◆ **THE TASK**
Give back an exact copy of the lines in the records below, from the line that has "t afori na974ā" through the line that has "Prep. to Rig. Vol. IV, p. xxxi.", and nothing besides.

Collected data
--------------------
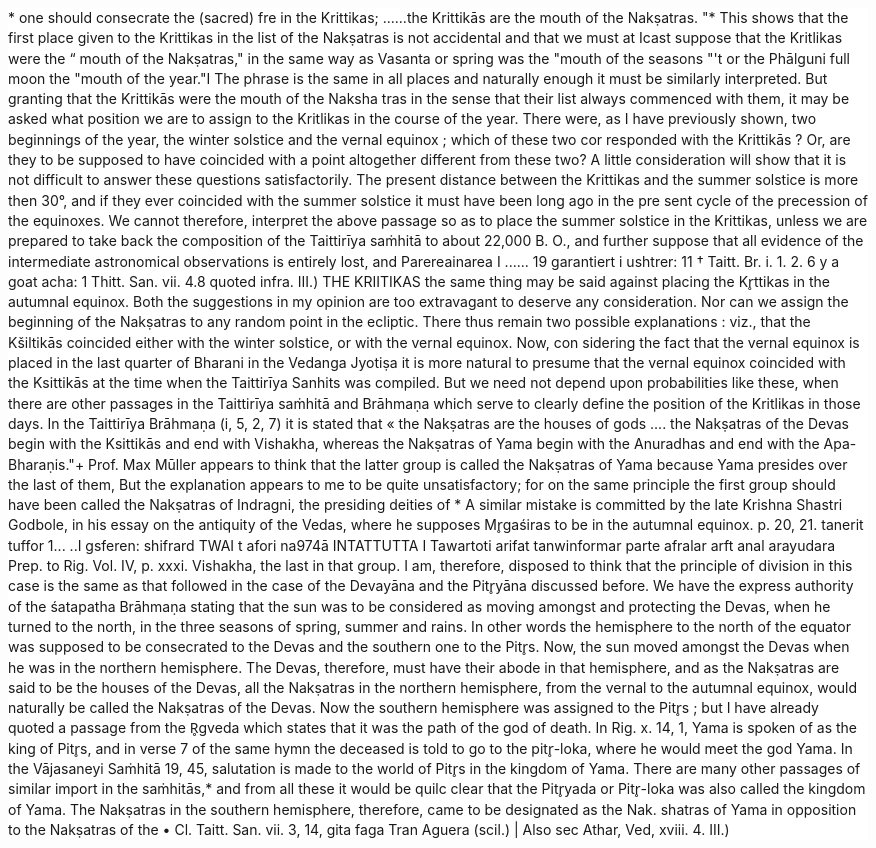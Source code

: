 \* one should consecrate the (sacred) fre in the Krittikas; ......the Krittikās are the mouth of the Nakṣatras. "\* This shows that the first place given to the Krittikas in the list of the Nakṣatras is not accidental and that we must at Icast suppose that the Kritlikas were the “ mouth of the Nakṣatras," in the same way as Vasanta or spring was the "mouth of the seasons "'t or the Phālguni full moon the "mouth of the year."I The phrase is the same in all places and naturally enough it must be similarly interpreted. But granting that the Krittikās were the mouth of the Naksha tras in the sense that their list always commenced with them, it may be asked what position we are to assign to the Kritlikas in the course of the year. There were, as I have previously shown, two beginnings of the year, the winter solstice and the vernal equinox ; which of these two cor responded with the Krittikās ? Or, are they to be supposed to have coincided with a point altogether different from these two? A little consideration will show that it is not difficult to answer these questions satisfactorily. The present distance between the Krittikas and the summer solstice is more then 30°, and if they ever coincided with the summer solstice it must have been long ago in the pre sent cycle of the precession of the equinoxes. We cannot therefore, interpret the above passage so as to place the summer solstice in the Krittikas, unless we are prepared to take back the composition of the Taittirīya saṁhitā to about 22,000 B. O., and further suppose that all evidence of the intermediate astronomical observations is entirely lost, and 
Parereainarea I ...... 19 garantiert i ushtrer: 11 † Taitt. Br. i. 1. 2. 6 y a goat acha: 1 
Thitt. San. vii. 4.8 quoted infra. 
III.) 
THE KRIITIKAS 
the same thing may be said against placing the Kr̥ttikas in the autumnal equinox. Both the suggestions in my opinion are too extravagant to deserve any consideration. Nor can we assign the beginning of the Nakṣatras to any random point in the ecliptic. There thus remain two possible explanations : viz., that the Kšiltikās coincided either with the winter solstice, or with the vernal equinox. Now, con sidering the fact that the vernal equinox is placed in the last quarter of Bharani in the Vedanga Jyotiṣa it is more natural to presume that the vernal equinox coincided with the Ksittikās at the time when the Taittirīya Sanhits was compiled. But we need not depend upon probabilities like these, when there are other passages in the Taittirīya saṁhitā and Brāhmaṇa which serve to clearly define the position of the Kritlikas in those days. 
In the Taittirīya Brāhmaṇa (i, 5, 2, 7) it is stated that « the Nakṣatras are the houses of gods .... the Nakṣatras of the Devas begin with the Ksittikās and end with Vishakha, whereas the Nakṣatras of Yama begin with the Anuradhas and end with the Apa-Bharaṇis."+ Prof. Max Mūller appears to think that the latter group is called the Nakṣatras of Yama because Yama presides over the last of them, But the explanation appears to me to be quite unsatisfactory; for on the same principle the first group should have been called the Nakṣatras of Indragni, the presiding deities of 
\* A similar mistake is committed by the late Krishna Shastri Godbole, in his essay on the antiquity of the Vedas, where he supposes Mr̥gaśiras to be in the autumnal equinox. p. 20, 21. 
tanerit tuffor 1... ..I gsferen: shifrard TWAI 
t afori na974ā INTATTUTTA I Tawartoti arifat tanwinformar parte afralar arft anal arayudara 
Prep. to Rig. Vol. IV, p. xxxi.
Vishakha, the last in that group. I am, therefore, disposed to think that the principle of division in this case is the same as that followed in the case of the Devayāna and the Pitr̥yāna discussed before. We have the express authority of the śatapatha Brāhmaṇa stating that the sun was to be considered as moving amongst and protecting the Devas, when he turned to the north, in the three seasons of spring, summer and rains. In other words the hemisphere to the north of the equator was supposed to be consecrated to the Devas and the southern one to the Pitr̥s. Now, the sun moved amongst the Devas when he was in the northern hemisphere. The Devas, therefore, must have their abode in that hemisphere, and as the Nakṣatras are said to be the houses of the Devas, all the Nakṣatras in the northern hemisphere, from the vernal to the autumnal equinox, would naturally be called the Nakṣatras of the Devas. Now the southern hemisphere was assigned to the Pitr̥s ; but I have already quoted a passage from the R̥gveda which states that it was the path of the god of death. In Rig. x. 14, 1, Yama is spoken of as the king of Pitr̥s, and in verse 7 of the same hymn the deceased is told to go to the pitr̥-loka, where he would meet the god Yama. In the Vājasaneyi Saṁhitā 19, 45, salutation is made to the world of Pitr̥s in the kingdom of Yama. There are many other passages of similar import in the saṁhitās,\* and from all these it would be quilc clear that the Pitr̥yada or Pitr̥-loka was also called the kingdom of Yama. The Nakṣatras in the southern hemisphere, therefore, came to be designated as the Nak. shatras of Yama in opposition to the Nakṣatras of the 
• Cl. Taitt. San. vii. 3, 14, gita faga Tran Aguera (scil.) 
| Also sec Athar, Ved, xviii. 4. 
III.)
--------------------
◆ **WRITTEN ANSWER**
t afori na974ā INTATTUTTA I Tawartoti arifat tanwinformar parte afralar arft anal arayudara 
Prep. to Rig. Vol. IV, p. xxxi.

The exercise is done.